“Bienaventurados los de limpio corazón, porque ellos verán a Dios”.
Mateo 5:8
A quien se ha acostumbrado a la pureza, le molesta la mancha más pequeña en su vestidura. Nosotros no somos puros por naturaleza, si lo fuéramos, un niño pequeño no se sentiría cómodo jugando con arena y llevando sus dedos a la boca. El hombre tiene que ser educado para que le guste la pureza, y hay que acostumbrarlo a ello. La pureza del corazón tampoco es una virtud con la cual se nace, porque por naturaleza hay maldad en nosotros, como lo muestra Jesús en Marcos 7:21-23. El discurso de “la buena semilla” dentro del hombre es un error, porque desde el nacimiento hemos caído en la maldad.
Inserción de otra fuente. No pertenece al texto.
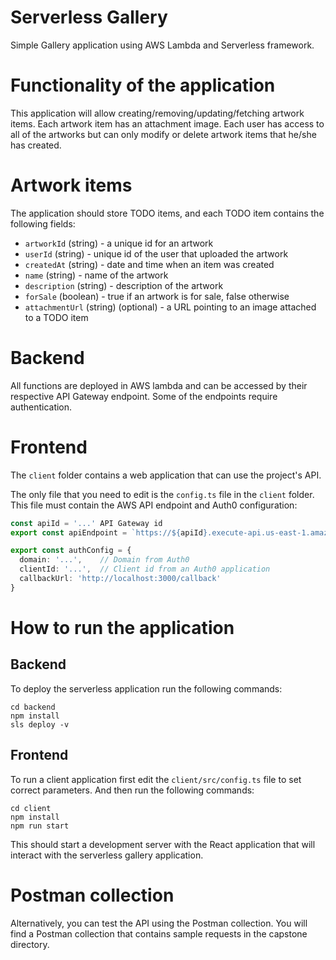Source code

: # Serverless Gallery

Simple Gallery application using AWS Lambda and Serverless framework. 

# Functionality of the application

This application will allow creating/removing/updating/fetching artwork items. Each artwork item has an attachment image. Each user has access to all of the artworks but can only modify or delete artwork items that he/she has created.

# Artwork items

The application should store TODO items, and each TODO item contains the following fields:

* `artworkId` (string) - a unique id for an artwork
* `userId` (string) - unique id of the user that uploaded the artwork
* `createdAt` (string) - date and time when an item was created
* `name` (string) - name of the artwork
* `description` (string) - description of the artwork
* `forSale` (boolean) - true if an artwork is for sale, false otherwise
* `attachmentUrl` (string) (optional) - a URL pointing to an image attached to a TODO item

# Backend
All functions are deployed in AWS lambda and can be accessed by their respective API Gateway endpoint. Some of the endpoints require authentication.

# Frontend

The `client` folder contains a web application that can use the project's API.

The only file that you need to edit is the `config.ts` file in the `client` folder. This file must contain the AWS API endpoint and Auth0 configuration:

```ts
const apiId = '...' API Gateway id
export const apiEndpoint = `https://${apiId}.execute-api.us-east-1.amazonaws.com/dev`

export const authConfig = {
  domain: '...',    // Domain from Auth0
  clientId: '...',  // Client id from an Auth0 application
  callbackUrl: 'http://localhost:3000/callback'
}
```

# How to run the application

## Backend

To deploy the serverless application run the following commands:

```
cd backend
npm install
sls deploy -v
```

## Frontend

To run a client application first edit the `client/src/config.ts` file to set correct parameters. And then run the following commands:

```
cd client
npm install
npm run start
```

This should start a development server with the React application that will interact with the serverless gallery application.

# Postman collection

Alternatively, you can test the API using the Postman collection. You will find a Postman collection that contains sample requests in the capstone directory.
El reconocimiento del pecado primeramente tiene que ser despertado, permitiendo que Dios nos diga a través de su Palabra lo que es bueno y lo que es malo. Para la pureza del corazón necesitamos un ejemplo. Esto nos dio Dios a través de su Hijo. Es frente a Su medida, la del Puro y Santo, que debemos medirnos. Si lo miramos a Él, despertará en nosotros un anhelo de pureza. Hebreos 1:3 dice: “El cual (…) habiendo efectuado la purificación de nuestros pecados por medio de sí mismo”. Y “la sangre de Jesús nos limpia de todo pecado” (1 Juan 1:7). Jesús quiere perdonarnos cada culpa y, a través de su sangre derramada en la cruz, quiere regalarnos la pureza del corazón. Él despierta en nosotros un anhelo por esto, al decir: “Bienaventurados los de limpio corazón, porque ellos verán a Dios” (Mateo 5:8). Al que anhela tener un corazón puro, se le dará a través de la sangre reconciliadora de Jesús. El rey David pedía desde lo íntimo: “Crea en mí, oh Dios, un corazón limpio”. Al que lo pide de esa forma, se le dará abundantemente. “Puesto que tenemos tales promesas, limpiémonos de toda contaminación de carne y de espíritu, perfeccionando la santidad en el temor de Dios” (2 Corintios 7:1). Dios le bendiga.